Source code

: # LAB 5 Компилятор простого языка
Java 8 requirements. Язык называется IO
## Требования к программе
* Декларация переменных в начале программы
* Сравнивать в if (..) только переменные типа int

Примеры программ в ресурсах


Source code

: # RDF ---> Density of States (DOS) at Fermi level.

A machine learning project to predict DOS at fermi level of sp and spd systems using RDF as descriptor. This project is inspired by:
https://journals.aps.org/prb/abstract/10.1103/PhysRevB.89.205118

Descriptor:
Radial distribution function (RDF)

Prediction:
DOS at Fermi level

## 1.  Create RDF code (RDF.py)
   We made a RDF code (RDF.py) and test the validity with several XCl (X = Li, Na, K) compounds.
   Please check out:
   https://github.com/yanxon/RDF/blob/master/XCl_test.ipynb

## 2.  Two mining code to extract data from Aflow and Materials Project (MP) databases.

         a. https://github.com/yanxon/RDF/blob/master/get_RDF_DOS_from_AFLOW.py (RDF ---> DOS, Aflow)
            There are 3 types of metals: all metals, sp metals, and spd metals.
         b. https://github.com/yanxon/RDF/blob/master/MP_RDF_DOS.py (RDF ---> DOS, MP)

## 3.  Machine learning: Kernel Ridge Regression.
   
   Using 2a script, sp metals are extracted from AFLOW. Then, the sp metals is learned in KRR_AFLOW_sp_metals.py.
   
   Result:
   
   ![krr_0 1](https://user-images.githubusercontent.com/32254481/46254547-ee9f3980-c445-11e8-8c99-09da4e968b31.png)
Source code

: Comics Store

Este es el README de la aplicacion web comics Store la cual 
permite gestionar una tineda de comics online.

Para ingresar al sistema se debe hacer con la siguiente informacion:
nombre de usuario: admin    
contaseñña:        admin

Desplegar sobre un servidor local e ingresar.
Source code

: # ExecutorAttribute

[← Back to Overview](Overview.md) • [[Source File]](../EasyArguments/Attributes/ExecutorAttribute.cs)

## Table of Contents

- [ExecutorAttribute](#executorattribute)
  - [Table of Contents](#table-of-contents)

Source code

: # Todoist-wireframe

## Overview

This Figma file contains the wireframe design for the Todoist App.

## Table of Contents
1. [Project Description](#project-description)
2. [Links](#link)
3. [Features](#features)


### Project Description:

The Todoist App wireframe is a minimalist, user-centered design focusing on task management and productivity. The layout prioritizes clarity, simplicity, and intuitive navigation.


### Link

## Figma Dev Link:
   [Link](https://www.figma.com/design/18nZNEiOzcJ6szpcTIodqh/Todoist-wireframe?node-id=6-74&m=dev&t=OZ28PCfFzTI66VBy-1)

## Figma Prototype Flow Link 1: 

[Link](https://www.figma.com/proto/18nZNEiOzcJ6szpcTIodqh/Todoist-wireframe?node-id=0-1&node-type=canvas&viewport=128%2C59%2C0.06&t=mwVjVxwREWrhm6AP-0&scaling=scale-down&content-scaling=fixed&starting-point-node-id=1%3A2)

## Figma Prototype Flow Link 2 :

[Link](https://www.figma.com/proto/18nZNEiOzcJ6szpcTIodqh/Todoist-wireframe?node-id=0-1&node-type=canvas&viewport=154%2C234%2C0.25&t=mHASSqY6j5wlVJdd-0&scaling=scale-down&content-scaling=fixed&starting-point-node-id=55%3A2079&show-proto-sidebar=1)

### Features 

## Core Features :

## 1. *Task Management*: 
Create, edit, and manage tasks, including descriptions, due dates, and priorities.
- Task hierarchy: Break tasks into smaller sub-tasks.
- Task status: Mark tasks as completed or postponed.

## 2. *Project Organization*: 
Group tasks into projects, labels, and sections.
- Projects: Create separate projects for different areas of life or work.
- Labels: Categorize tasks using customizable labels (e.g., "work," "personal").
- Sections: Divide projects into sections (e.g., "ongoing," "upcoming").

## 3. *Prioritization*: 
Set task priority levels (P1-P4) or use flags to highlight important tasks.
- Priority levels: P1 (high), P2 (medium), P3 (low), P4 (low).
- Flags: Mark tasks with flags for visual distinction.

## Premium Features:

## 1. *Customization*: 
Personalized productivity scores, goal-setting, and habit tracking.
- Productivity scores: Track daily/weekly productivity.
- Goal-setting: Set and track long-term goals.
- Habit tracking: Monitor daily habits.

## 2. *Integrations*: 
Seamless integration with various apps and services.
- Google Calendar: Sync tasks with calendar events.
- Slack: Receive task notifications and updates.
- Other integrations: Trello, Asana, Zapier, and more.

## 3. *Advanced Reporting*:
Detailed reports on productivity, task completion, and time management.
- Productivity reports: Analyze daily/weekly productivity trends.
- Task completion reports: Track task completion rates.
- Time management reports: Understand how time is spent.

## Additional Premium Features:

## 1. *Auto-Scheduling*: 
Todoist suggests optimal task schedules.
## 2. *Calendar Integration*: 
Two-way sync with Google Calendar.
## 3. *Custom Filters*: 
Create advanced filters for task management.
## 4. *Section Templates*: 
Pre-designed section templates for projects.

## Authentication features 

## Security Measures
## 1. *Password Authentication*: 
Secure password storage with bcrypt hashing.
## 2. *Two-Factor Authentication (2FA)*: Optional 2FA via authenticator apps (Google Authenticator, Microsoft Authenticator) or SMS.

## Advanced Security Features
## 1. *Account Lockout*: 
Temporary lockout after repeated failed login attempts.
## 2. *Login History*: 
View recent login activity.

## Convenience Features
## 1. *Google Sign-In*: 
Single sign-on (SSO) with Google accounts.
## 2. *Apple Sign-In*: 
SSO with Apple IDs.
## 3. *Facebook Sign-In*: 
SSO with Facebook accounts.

***

§ **How to complete this task**
How many lines in the records above contain the string "https"? State the number and nothing more.

§ **Response for this exercise**
8